Russian Keyboard Layout and Programing

By Yuri Khan. Date: . Last updated: .

For Russian programers, you don't have these symbols in Russian layout:

` ~ @ # $ ^ & | [ ] { } ' < >

If you need to type them, you need to switch layout out of Russian. So, programing in Russia is quite painful.

Here is the detail.


As a Russian computer user, I have to deal with language-specific layouts constantly. I have to write in English, Russian and several computer languages. Now, Russia and the Russian language have a couple of unfortunate properties:

Russian layout 2022-01-07
Russian keyboard layout, from Microsoft Windows. [image source 2022-01-07 https://en.wikipedia.org/wiki/File:KB_Russian.svg]
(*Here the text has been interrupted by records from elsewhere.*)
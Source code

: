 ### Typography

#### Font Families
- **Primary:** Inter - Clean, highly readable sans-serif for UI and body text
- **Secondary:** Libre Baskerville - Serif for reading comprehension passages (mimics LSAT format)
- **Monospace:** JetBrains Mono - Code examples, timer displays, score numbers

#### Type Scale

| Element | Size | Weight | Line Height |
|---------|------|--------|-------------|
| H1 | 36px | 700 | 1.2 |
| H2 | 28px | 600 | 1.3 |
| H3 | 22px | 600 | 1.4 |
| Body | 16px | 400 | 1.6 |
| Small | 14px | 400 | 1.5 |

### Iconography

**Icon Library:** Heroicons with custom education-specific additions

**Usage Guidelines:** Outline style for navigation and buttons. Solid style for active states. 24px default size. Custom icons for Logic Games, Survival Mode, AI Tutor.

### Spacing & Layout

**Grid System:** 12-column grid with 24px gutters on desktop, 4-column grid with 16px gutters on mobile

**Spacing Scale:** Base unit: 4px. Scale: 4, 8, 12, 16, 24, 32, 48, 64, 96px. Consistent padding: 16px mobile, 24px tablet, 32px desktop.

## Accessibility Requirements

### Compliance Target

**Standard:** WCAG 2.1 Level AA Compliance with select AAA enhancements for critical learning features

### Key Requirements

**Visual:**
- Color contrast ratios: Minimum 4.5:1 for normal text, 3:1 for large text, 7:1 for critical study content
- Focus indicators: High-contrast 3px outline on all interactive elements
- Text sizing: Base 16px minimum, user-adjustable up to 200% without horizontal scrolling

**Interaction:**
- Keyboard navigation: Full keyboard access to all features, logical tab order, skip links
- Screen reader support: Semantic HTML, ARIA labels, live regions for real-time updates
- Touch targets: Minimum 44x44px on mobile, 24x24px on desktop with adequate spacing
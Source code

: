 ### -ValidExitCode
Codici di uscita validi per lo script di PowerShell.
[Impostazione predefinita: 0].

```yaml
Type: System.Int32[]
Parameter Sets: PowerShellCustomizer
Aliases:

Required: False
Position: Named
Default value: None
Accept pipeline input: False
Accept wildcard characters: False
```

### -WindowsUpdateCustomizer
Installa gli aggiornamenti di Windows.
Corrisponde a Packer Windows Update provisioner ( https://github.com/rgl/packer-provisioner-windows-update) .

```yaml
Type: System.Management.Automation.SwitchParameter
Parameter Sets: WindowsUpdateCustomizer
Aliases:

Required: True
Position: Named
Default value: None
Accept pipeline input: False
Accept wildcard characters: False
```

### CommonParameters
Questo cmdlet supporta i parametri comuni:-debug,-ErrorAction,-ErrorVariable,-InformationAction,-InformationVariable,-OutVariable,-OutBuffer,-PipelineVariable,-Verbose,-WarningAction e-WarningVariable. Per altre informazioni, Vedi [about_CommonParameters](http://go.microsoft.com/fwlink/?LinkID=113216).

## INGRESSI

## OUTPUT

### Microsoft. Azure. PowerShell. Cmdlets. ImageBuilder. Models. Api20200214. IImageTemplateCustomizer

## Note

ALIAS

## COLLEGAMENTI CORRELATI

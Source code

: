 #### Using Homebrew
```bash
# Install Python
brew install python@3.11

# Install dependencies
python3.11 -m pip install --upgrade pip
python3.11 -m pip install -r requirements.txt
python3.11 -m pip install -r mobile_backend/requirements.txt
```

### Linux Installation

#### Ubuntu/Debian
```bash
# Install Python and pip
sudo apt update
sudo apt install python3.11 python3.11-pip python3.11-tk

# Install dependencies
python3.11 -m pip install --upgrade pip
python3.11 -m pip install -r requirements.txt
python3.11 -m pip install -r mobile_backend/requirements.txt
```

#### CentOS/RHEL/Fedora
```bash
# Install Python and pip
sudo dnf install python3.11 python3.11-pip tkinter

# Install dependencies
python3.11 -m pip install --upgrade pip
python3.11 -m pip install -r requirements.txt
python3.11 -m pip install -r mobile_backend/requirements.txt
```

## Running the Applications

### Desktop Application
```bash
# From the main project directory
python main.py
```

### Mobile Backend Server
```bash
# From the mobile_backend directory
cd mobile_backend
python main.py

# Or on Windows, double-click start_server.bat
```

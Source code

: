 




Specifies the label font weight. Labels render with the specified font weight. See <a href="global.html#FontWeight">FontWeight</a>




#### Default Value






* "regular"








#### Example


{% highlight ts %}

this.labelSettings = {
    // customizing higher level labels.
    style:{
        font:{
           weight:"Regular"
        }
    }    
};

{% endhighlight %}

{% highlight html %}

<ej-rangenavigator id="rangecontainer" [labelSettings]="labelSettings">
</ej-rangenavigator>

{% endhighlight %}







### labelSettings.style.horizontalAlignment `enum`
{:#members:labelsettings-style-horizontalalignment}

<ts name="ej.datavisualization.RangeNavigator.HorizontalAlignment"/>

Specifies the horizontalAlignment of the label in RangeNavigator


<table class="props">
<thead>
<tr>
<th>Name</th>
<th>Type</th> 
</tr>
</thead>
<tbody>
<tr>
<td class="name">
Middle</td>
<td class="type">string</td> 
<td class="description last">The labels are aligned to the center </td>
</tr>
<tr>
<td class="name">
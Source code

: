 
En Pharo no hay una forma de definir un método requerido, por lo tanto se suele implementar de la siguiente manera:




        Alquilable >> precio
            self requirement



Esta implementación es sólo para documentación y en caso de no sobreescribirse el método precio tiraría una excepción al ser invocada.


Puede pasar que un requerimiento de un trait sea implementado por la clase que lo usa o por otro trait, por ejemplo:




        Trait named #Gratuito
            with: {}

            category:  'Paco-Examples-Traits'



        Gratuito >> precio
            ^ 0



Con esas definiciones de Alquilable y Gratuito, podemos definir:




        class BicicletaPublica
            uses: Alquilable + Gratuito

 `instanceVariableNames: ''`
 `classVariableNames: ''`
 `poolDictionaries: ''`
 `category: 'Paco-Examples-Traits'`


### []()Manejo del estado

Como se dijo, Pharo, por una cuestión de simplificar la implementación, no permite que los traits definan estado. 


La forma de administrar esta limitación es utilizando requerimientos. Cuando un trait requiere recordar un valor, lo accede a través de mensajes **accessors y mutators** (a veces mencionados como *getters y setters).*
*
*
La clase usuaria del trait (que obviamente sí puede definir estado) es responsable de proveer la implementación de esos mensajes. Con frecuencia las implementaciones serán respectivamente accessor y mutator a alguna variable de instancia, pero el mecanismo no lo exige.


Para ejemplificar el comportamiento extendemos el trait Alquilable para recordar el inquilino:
As a consequence of this, the Russian layout cannot just place letters on letter keys and leave punctuation alone. It has to borrow

, < . > ; : ' " [ ] { } ` ~

keys for letters, and shuffle their punctuations over other, less frequently used keys. So,

/ ? becomes ., ;

" displaces @

; pushes $ out,

: evicts ^,

? replaces &,

and / takes the place of |.

Needless to say, it is inconvenient — it introduces modality. You have to remember which layout you are in, and you have to switch layouts if you are writing Russian and need any of

` ~ @ # $ ^ & | [ ] { } ' < >

Even if I heavily customize my Russian layout, it does not magically create 7 new letter keys. Truly Ergonomic 109/209 only offers four usable extra “International” keys (top left, bottom left, bottom right and second-top middle in the default), and three of those are in inferior positions (long stretch of pinky) only suitable for the less-used letters or characters.